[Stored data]
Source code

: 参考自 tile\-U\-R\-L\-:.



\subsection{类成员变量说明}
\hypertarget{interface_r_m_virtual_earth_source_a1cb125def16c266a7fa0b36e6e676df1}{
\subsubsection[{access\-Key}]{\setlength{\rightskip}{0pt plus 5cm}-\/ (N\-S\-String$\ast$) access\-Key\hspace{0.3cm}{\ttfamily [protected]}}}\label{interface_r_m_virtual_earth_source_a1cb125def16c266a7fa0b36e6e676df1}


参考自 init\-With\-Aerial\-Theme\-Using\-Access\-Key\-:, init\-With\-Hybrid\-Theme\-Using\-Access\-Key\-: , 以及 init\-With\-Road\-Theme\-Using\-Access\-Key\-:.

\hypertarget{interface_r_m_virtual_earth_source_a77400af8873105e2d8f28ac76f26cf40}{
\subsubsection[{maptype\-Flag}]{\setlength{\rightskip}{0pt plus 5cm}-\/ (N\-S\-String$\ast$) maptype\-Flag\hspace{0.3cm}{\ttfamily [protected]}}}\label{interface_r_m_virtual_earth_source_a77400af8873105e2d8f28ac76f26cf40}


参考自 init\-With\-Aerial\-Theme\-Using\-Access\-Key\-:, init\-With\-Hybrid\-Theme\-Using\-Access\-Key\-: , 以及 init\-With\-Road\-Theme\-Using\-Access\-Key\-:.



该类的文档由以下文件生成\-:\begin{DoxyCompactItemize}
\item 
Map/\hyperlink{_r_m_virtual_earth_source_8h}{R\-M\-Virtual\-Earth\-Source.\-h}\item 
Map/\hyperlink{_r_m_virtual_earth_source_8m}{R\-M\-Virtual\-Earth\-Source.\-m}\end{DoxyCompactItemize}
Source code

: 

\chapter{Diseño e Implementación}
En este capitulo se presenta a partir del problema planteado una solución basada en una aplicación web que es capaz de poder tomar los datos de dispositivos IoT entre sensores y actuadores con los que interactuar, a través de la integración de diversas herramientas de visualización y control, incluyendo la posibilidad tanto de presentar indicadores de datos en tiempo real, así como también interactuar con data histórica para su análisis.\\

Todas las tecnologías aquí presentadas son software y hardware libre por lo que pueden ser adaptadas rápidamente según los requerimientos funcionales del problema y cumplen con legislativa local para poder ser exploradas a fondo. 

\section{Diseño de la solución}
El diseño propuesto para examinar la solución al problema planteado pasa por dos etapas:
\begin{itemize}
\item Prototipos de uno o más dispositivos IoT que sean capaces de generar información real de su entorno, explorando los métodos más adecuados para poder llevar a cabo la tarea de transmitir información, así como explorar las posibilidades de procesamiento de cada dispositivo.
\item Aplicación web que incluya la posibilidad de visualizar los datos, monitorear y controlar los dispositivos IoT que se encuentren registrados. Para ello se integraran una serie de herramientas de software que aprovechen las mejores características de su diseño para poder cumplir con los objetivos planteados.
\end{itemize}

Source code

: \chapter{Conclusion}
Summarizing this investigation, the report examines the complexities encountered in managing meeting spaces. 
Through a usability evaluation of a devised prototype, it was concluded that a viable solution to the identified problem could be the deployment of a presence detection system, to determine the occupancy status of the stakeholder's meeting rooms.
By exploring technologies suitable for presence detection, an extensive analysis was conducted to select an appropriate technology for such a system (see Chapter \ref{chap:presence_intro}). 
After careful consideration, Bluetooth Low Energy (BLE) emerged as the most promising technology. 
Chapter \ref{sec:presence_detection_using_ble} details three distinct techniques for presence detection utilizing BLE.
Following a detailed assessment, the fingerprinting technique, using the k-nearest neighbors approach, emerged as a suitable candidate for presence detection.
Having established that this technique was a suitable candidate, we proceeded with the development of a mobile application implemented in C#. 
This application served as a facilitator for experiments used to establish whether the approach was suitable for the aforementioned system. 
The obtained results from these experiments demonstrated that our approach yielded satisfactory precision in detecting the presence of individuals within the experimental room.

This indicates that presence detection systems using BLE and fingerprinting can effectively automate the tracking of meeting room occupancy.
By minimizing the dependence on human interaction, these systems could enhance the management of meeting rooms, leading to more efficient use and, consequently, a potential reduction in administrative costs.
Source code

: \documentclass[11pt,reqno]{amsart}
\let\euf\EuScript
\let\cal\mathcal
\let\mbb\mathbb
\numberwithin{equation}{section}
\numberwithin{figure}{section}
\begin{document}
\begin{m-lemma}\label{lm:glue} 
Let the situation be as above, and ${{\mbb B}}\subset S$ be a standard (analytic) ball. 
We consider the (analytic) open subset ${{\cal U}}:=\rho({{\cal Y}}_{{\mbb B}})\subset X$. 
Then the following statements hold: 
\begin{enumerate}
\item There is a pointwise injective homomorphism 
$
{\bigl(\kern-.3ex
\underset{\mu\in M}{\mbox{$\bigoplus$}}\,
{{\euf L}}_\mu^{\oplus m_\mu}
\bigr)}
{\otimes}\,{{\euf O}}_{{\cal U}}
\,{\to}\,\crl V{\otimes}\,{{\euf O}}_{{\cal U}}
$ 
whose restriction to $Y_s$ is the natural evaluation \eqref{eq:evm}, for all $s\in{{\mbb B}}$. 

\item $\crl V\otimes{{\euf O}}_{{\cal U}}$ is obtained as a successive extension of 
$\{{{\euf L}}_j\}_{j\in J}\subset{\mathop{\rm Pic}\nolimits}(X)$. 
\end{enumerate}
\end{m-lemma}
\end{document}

TASK INSTRUCTIONS
Lines holding "experiments": copy each one from the records above.

SOLUTION
This application served as a facilitator for experiments used to establish whether the approach was suitable for the aforementioned system. 
The obtained results from these experiments demonstrated that our approach yielded satisfactory precision in detecting the presence of individuals within the experimental room.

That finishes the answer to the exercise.